The reason I agreed to join the editorial board for Tears of Eden was because the nonprofit supports survivors of spiritual abuse no matter where they end up on their healing journey. I may not be involved in restoring the church as an institution any longer, but I am very much invested in supporting other survivors and spreading awareness of church abuse. I want faith communities to be safer, and I also want survivors to find healing whether they are in or out of the church system, and whether or not they hold the same faith.

I don’t want to disparage the Restore Conference altogether because I believe a lot of people there found encouragement from the speakers as well as a sense of community. I especially appreciated Lori Anne Thompson sharing her insight; for years, her story has been an inspiration to me to keep going.

And I did feel safe with the other survivors I met; it is strange and wonderful to find common ground with other people when that common ground is a shared experience of religious trauma. It was very healing for me to be with other survivors, to share stories with each other, to feel seen and heard, to laugh after so much pain.

But for me, almost all of that positive experience happened in personal conversations rather than the conference presentations. Underlying much of the presentations was the idea that healing from spiritual abuse can only be found within evangelical Christianity. I know many survivors who have found healing in their faith, but not all of us do. I’m concerned that providing a space for healing with an evangelical agenda may not be the best way to support all survivors.
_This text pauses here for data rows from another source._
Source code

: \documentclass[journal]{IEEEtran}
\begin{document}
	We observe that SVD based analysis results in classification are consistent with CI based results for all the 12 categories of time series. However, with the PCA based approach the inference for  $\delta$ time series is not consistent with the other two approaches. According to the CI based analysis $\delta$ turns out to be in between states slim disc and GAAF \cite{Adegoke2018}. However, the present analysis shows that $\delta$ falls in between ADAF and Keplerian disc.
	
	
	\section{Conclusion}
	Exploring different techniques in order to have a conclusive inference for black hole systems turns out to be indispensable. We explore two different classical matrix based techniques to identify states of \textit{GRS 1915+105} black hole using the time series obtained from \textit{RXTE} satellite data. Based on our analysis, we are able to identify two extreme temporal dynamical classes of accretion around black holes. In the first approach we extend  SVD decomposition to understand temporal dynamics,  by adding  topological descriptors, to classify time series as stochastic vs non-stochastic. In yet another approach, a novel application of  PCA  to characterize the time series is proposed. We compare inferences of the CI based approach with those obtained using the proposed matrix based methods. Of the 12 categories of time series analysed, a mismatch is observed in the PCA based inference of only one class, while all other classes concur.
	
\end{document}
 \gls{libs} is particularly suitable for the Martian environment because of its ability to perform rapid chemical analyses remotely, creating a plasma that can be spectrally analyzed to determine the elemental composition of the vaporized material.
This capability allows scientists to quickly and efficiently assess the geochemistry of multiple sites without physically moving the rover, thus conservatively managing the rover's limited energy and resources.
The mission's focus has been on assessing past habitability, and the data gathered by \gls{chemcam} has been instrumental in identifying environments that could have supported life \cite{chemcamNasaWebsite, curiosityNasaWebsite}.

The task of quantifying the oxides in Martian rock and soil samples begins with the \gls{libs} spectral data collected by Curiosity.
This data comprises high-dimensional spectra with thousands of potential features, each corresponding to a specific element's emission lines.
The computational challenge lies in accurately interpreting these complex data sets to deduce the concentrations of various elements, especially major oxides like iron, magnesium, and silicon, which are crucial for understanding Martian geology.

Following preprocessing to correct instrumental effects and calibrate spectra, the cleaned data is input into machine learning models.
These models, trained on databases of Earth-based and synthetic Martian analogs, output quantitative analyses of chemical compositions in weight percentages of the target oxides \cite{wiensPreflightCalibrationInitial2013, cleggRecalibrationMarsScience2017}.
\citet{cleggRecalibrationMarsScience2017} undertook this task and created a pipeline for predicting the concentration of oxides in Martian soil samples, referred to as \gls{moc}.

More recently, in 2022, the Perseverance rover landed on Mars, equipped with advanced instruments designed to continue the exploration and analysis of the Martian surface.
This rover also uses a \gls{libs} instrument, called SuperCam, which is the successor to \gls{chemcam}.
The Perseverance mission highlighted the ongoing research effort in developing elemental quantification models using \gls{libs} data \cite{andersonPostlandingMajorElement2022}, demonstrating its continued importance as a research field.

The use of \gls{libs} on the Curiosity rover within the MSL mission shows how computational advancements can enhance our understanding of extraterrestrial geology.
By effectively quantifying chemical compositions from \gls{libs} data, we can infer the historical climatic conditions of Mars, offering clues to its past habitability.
For someone like me, the environment of the conference was triggering. All the talks were held in a chapel, which on a sensory level felt overwhelming to me. When your abuse is so closely tied to church buildings, it is difficult to feel safe in them. I sat in the back and left whenever there was prayer or singing or communion. It was too much for me. I did appreciate Mary DeMuth saying at the beginning of the day that there would be triggering aspects to the conference and normalizing the idea that it’s okay to leave when you need to. But too much of the day felt like the institutional church rather than a conference, at least to me.

Another concern was the overall whiteness of the conference. Most of the speakers were white, and none were Black. It reminded me of most of my white evangelical experience—the church spaces I was in were generally white and Western-centric. But I know that the broader Christian church is much more diverse than that, and I think a conference on church abuse is missing a key to real change if they’re ignoring the underlying white supremacy and colonization of much of white American evangelical church culture.
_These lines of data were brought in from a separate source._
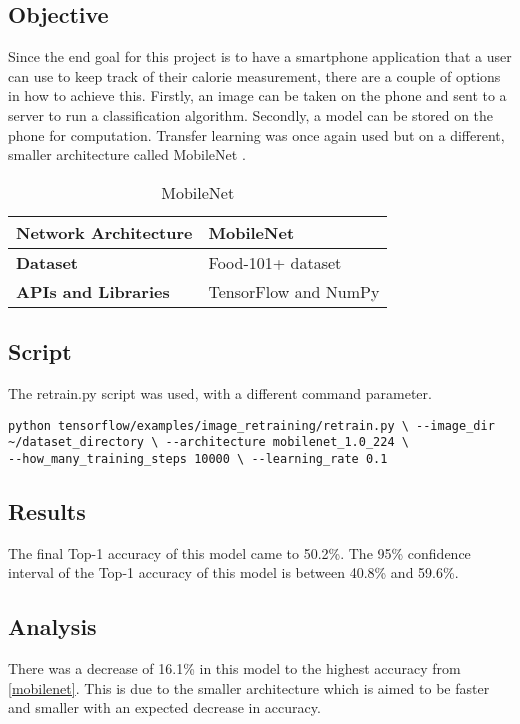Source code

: \tocless\subsection{Objective}
Since the end goal for this project is to have a smartphone
application that a user can use to keep track of their calorie measurement,
there are a couple of options in how to achieve this. Firstly, an image can be
taken on the phone and sent to a server to run a classification algorithm.
Secondly, a model can be stored on the phone for computation. Transfer learning was once again used but on a different, smaller architecture called MobileNet \parencite{mobilenet}.

\begin{table}[h]
\centering
\caption{MobileNet}
\label{my-label}
\begin{tabular}{|l|p{8cm}|}
\hline
\textbf{Network Architecture} & MobileNet           \\ \hline
\textbf{Dataset}              & Food-101+ dataset \\ \hline
\textbf{APIs and Libraries}   & TensorFlow and NumPy                                                       \\ \hline
\end{tabular}
\end{table}

\tocless\subsection{Script}
The retrain.py script \parencite{retrainInception} was used, with a different
command parameter.

\begin{lstlisting}[style=Command]
python tensorflow/examples/image_retraining/retrain.py \ --image_dir
~/dataset_directory \ --architecture mobilenet_1.0_224 \
--how_many_training_steps 10000 \ --learning_rate 0.1
\end{lstlisting}

\tocless\subsection{Results}
The final Top-1 accuracy of this model came to 50.2\%.
The 95\% confidence interval of the Top-1 accuracy of this model is between 40.8\% and 59.6\%.

\tocless\subsection{Analysis}
There was a decrease of 16.1\% in this model to the highest accuracy from
\ref{mobilenet}. This is due to the smaller architecture which is aimed to be faster
and smaller with an expected decrease in accuracy.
I appreciate my friend Jenai Auman’s thoughts on racial marginalization in the church in her recent newsletter about the conference:

“If white Evangelicals are willing to diagnose and unveil the strategies used to kick people out of the church, are they equally willing to address the strategies often required to let people in? . . . I want there to be a day where I can show up with all of who I am. A day where leaders let BIPOC & post-Evangelical voices talk about the cost they have paid to gain admittance to a culture that continues to ostracize so many. We need leaders of color to unveil more of the truth.”

I couldn’t agree more.

I’m thankful that more people are talking about church abuse, that there’s even a conference openly addressing it. But there’s more work to be done if we are to address the core issues of church abuse, which in my opinion include sexism, racism, and homophobia. I don’t think we can truly isolate the topic of abuse without addressing these larger problems that create environments where abuse thrives.

If you were at the conference, I’d love to hear your thoughts as well. I know I’m coming from a very specific perspective, and I know there’s more to talk about on this. Overall, I’m so glad I went because of all the people I met there.

Many of us who talk about church abuse online got on stage to take a picture with each other—definitely one of the highlights of the day was meeting you all in person. Thanks, Jeff Irwin, for the picture idea!